Montana state law caps the amount of money a person can be charged for their medical records at 50 cents a page specific to paper or photocopies of the records, and a maximum of $15 for searching for and handling the records.

One of the women who is part of the lawsuit, Briana Frasier, of Gallatin County, was billed $902 by Ciox on Oct. 2, 2019. That included a $15 "basic fee," a 50-cent-a-page fee and a $56.80 shipping fee. The per-page fee and shipping fee were charged even though the records were delivered electronically.

The other three people in the lawsuit, Ryan Deming, of Yellowstone County; Michael McFarland, of Flathead County; and Lucas Griswold, of Butte-Silver Bow County; were charged somewhere in the range of $19-$30 for getting their records, which included charging a per-page fee for electronic records, a $15 "basic fee" and another $2 “electronic data archive fee.” The lawsuit says Ciox's invoices did not include information about any clerical time spent putting together the records.

The lawsuit indicates there will be an attempt to certify a class of people hurt by Ciox's alleged overcharging, and says the class could include “thousands, if not tens of thousands” of individuals who were overcharged for the retrieval and copying of their own health records.

The hospitals where the patients were treated were also named in the lawsuit, which says they played a "secondary role" and claims they are "vicariously liable" for Ciox's conduct.

Those hospitals are St. Vincent Healthcare in Billings, Bozeman Deaconess Health Services in Bozeman, Kalispell Regional Healthcare Foundation in Kalispell, St. James Healthcare in Butte and Community Medical Center in Missoula. A representative for Community could not be immediately reached for comment late Friday.

Kalispell Regional said they had had not yet been served and have not yet been able to review the lawsuit and therefore could not comment yet. St. Vincent, which said it also speaks for St. James, said its policy is to not comment on active litigation. Bozeman said it had not yet received notification about the lawsuit and it would be premature to comment.

Domenic A. Cossi, an attorney on the case with Western Justice Associates in Bozeman, said he hopes to recover the "unreasonable charges" and stop Ciox from its practices in the state.

"We filed this suit because we believe Ciox is treating hurt Montanans as a profit center," Cossi said in an emailed statement. "We believe Ciox charges copying fees, as well as other unreasonable fees, for electronic medical records when all it does is produce records that are stored on a server, sometimes just by emailing them.

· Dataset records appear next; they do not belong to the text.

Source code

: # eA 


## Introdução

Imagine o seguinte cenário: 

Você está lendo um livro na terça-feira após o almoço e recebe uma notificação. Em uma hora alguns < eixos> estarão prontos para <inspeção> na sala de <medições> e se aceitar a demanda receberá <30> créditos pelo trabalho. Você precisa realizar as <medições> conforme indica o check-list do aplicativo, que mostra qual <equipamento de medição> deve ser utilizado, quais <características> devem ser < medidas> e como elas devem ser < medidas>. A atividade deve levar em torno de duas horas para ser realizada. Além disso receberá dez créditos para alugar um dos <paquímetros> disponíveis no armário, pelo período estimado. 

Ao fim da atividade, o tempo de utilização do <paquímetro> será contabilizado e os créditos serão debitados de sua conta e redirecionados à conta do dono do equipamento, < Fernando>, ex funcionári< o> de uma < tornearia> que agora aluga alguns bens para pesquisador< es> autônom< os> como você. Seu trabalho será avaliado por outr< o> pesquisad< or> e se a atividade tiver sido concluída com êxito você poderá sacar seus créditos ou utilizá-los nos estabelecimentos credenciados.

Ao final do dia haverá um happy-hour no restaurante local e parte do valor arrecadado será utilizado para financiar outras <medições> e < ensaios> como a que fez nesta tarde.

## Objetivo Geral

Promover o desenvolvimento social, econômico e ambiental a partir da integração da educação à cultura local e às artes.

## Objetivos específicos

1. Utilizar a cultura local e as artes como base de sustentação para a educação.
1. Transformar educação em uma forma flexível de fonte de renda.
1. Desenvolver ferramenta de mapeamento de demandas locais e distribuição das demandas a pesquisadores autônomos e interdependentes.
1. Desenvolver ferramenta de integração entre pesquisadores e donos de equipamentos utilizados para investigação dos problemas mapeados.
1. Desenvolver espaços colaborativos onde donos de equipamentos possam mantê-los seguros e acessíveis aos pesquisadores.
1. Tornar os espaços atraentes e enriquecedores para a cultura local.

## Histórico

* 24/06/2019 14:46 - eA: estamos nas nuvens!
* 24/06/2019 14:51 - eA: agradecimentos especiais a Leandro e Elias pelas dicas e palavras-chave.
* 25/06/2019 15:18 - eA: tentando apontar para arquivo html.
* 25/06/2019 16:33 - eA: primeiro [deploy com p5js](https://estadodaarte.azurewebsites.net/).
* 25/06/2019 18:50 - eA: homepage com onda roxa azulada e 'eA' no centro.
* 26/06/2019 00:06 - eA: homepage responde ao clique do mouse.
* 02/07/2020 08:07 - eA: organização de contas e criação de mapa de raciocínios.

We believe that this suit will show that Ciox’s charges violate Montana law that only a reasonable fee may be charged to provide a Montanan with their medical records."

A representative for Ciox could not be reached by telephone, and an email seeking comment was not returned.

According to the lawsuit, Ciox is one of the largest companies in the United States that processes medical records. The lawsuit says Ciox is used by three out of every five hospitals in the country and in 201 it processed 4.3 million pages of medical records every day.

At the federal level, Ciox successfully challenged the HITECH Act that prevented companies like it from charging higher rates to provide medical records requested for third parties, such as when a patient wanted their records given to their attorney. Lawsuits similar to the one filed in Montana have been lodged against Ciox in several other states.